(Dataset excerpts)
▬▬▬

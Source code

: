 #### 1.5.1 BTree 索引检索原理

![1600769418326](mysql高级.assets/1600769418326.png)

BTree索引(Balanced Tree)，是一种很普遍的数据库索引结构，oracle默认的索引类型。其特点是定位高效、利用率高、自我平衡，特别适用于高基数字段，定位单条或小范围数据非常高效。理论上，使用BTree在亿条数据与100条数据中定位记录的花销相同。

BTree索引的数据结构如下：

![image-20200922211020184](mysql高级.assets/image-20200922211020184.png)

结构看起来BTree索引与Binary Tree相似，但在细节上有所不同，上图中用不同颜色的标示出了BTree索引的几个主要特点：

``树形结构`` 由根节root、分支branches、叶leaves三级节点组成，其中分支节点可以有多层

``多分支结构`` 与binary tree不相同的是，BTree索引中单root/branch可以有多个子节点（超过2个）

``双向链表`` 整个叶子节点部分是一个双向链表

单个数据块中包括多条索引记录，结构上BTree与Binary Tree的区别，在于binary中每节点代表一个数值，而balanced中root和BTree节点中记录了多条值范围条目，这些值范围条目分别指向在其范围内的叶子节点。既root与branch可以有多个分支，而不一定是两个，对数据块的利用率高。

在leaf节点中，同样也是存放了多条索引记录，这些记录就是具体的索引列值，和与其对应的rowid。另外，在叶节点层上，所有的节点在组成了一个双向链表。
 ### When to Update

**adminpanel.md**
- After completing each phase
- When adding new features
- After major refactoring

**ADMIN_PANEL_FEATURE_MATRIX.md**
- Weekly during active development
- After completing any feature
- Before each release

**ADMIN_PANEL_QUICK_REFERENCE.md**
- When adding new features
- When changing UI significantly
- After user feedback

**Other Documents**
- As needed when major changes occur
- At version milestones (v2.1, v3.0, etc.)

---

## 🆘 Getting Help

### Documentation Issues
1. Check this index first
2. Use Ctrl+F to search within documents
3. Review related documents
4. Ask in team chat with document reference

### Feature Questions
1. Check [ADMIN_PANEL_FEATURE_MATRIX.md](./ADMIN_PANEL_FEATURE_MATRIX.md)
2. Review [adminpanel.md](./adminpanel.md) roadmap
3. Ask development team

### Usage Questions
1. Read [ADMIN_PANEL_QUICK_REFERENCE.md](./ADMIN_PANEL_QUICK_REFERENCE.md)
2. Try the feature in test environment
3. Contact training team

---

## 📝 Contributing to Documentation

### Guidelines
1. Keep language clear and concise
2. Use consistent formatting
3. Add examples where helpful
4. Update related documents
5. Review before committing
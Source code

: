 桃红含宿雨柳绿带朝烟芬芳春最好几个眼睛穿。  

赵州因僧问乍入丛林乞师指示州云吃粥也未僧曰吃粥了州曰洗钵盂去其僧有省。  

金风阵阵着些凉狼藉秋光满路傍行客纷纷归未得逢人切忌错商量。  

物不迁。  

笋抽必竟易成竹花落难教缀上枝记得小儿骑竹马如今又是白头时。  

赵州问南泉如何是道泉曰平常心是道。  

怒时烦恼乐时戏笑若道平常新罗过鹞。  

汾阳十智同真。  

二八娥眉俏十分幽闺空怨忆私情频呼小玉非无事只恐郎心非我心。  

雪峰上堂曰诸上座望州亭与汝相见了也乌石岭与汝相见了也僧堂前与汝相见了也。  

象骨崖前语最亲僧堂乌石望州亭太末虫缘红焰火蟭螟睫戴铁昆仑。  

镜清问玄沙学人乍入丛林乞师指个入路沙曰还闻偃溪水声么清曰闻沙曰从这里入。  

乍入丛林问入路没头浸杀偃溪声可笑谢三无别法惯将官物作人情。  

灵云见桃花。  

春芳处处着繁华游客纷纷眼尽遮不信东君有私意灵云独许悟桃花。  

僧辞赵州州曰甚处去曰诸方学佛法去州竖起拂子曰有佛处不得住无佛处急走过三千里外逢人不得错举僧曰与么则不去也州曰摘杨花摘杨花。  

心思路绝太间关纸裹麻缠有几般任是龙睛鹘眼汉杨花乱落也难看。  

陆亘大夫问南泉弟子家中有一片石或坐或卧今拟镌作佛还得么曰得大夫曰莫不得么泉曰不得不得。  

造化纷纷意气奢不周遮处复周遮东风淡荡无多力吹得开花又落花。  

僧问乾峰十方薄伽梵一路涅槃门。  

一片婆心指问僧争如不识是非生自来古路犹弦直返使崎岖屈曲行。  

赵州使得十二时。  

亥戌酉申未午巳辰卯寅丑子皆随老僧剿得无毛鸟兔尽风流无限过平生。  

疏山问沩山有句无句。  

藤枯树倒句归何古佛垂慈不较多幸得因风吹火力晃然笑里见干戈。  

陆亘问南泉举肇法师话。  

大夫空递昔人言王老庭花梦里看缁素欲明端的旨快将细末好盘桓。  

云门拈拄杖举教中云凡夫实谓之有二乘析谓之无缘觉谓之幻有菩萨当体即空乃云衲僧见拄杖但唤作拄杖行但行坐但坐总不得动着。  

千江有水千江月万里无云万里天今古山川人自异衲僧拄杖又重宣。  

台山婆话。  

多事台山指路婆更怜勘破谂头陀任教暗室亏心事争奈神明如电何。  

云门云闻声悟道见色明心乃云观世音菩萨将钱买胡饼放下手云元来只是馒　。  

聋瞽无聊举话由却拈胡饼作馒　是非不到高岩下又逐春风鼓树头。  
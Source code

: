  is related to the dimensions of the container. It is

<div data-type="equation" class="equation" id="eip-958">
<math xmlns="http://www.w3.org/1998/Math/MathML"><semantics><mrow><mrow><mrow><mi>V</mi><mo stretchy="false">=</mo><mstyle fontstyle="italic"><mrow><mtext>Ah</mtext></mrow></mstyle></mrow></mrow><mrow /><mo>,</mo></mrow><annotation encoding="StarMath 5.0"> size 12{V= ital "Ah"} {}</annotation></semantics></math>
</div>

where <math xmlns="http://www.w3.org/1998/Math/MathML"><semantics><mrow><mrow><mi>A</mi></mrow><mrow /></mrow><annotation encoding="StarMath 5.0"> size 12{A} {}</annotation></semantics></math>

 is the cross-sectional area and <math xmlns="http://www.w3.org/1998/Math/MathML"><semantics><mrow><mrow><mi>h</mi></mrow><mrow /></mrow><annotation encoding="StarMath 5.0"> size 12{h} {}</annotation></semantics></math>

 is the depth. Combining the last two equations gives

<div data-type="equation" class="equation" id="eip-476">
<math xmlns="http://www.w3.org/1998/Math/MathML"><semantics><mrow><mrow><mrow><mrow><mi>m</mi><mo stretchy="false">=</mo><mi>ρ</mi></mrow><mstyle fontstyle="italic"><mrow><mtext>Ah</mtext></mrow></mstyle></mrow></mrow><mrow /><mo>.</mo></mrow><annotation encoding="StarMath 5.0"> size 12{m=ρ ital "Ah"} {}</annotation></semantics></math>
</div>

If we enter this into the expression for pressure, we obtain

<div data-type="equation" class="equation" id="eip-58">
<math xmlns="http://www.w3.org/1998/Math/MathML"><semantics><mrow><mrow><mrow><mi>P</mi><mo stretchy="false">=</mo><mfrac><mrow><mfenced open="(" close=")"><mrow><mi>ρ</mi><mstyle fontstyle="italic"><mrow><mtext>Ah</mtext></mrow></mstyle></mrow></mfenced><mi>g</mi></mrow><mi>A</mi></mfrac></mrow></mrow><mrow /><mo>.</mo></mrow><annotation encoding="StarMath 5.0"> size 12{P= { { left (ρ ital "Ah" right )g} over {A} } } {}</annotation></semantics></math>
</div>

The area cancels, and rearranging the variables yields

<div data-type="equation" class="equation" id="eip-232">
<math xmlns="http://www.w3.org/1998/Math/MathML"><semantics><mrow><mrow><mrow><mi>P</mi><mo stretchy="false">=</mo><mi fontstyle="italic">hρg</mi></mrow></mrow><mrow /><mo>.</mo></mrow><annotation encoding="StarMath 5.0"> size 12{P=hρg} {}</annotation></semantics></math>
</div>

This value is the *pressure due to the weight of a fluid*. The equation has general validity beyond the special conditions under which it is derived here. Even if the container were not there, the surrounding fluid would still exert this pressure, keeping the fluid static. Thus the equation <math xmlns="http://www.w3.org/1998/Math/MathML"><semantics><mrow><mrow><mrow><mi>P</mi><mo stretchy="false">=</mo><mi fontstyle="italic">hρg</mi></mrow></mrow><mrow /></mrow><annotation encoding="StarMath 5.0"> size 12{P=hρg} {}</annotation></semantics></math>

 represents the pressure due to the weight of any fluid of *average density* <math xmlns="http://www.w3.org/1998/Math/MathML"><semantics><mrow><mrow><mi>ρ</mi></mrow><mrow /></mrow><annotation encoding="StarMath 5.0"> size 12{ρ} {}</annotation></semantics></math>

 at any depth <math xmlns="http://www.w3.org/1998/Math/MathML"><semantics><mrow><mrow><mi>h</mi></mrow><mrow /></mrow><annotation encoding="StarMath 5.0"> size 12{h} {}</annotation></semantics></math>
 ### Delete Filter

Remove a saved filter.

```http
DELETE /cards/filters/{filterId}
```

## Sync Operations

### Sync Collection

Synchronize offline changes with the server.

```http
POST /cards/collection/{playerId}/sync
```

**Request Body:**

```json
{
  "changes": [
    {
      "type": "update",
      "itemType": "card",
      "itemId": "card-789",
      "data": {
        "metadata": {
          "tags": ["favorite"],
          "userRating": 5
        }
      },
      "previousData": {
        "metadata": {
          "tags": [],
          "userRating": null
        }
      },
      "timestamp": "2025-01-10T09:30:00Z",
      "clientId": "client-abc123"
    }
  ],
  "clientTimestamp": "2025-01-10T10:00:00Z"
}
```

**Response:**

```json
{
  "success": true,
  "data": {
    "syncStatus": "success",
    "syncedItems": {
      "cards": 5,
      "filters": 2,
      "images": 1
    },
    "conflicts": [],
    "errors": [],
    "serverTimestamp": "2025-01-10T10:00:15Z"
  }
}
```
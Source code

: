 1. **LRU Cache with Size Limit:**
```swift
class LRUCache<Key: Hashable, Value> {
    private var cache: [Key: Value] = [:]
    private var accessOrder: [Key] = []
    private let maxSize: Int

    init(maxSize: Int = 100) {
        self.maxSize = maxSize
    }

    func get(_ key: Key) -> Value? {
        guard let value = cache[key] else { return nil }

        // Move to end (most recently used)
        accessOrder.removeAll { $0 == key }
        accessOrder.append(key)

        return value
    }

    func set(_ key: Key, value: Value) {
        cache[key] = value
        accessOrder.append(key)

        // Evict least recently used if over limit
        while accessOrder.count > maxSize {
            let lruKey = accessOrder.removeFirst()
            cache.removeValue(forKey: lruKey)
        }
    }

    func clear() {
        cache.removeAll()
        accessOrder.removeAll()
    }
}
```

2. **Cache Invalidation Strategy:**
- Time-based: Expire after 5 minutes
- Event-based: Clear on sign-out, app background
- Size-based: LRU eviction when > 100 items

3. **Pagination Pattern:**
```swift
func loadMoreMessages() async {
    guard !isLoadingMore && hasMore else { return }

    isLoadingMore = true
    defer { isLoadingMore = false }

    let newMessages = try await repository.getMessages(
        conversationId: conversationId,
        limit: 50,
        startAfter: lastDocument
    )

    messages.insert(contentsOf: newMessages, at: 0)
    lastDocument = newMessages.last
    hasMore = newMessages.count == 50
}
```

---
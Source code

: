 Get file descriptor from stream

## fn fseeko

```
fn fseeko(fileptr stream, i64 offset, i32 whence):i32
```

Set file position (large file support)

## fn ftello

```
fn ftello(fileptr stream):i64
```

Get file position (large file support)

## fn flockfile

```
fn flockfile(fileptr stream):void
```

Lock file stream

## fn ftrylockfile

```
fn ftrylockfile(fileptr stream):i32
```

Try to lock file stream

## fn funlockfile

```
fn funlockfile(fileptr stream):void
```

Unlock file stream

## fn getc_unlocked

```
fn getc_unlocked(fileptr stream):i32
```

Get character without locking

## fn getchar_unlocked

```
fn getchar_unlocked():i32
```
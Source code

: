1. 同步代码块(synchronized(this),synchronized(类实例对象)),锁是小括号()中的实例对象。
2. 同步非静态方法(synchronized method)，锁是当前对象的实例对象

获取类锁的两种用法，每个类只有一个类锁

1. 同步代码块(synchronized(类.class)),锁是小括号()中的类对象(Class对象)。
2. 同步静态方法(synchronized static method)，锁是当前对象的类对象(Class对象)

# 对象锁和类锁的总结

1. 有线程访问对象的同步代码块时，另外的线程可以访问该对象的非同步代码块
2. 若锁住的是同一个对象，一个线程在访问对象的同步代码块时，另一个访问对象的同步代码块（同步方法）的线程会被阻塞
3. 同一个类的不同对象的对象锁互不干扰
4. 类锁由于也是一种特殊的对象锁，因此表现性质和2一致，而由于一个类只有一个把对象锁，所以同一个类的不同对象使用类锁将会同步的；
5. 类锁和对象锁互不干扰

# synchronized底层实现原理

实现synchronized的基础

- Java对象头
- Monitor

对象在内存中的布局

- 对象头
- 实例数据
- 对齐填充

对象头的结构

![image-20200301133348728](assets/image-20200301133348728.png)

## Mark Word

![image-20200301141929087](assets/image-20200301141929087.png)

▬▬▬

* What is being asked:
An exact copy of the data is needed, running from its first line through the line that holds "结构看起来BTree索引与B", and nothing beyond that.

* Exercise answer:
Source code

: #### 1.5.1 BTree 索引检索原理

![1600769418326](mysql高级.assets/1600769418326.png)

BTree索引(Balanced Tree)，是一种很普遍的数据库索引结构，oracle默认的索引类型。其特点是定位高效、利用率高、自我平衡，特别适用于高基数字段，定位单条或小范围数据非常高效。理论上，使用BTree在亿条数据与100条数据中定位记录的花销相同。

BTree索引的数据结构如下：

![image-20200922211020184](mysql高级.assets/image-20200922211020184.png)

结构看起来BTree索引与Binary Tree相似，但在细节上有所不同，上图中用不同颜色的标示出了BTree索引的几个主要特点：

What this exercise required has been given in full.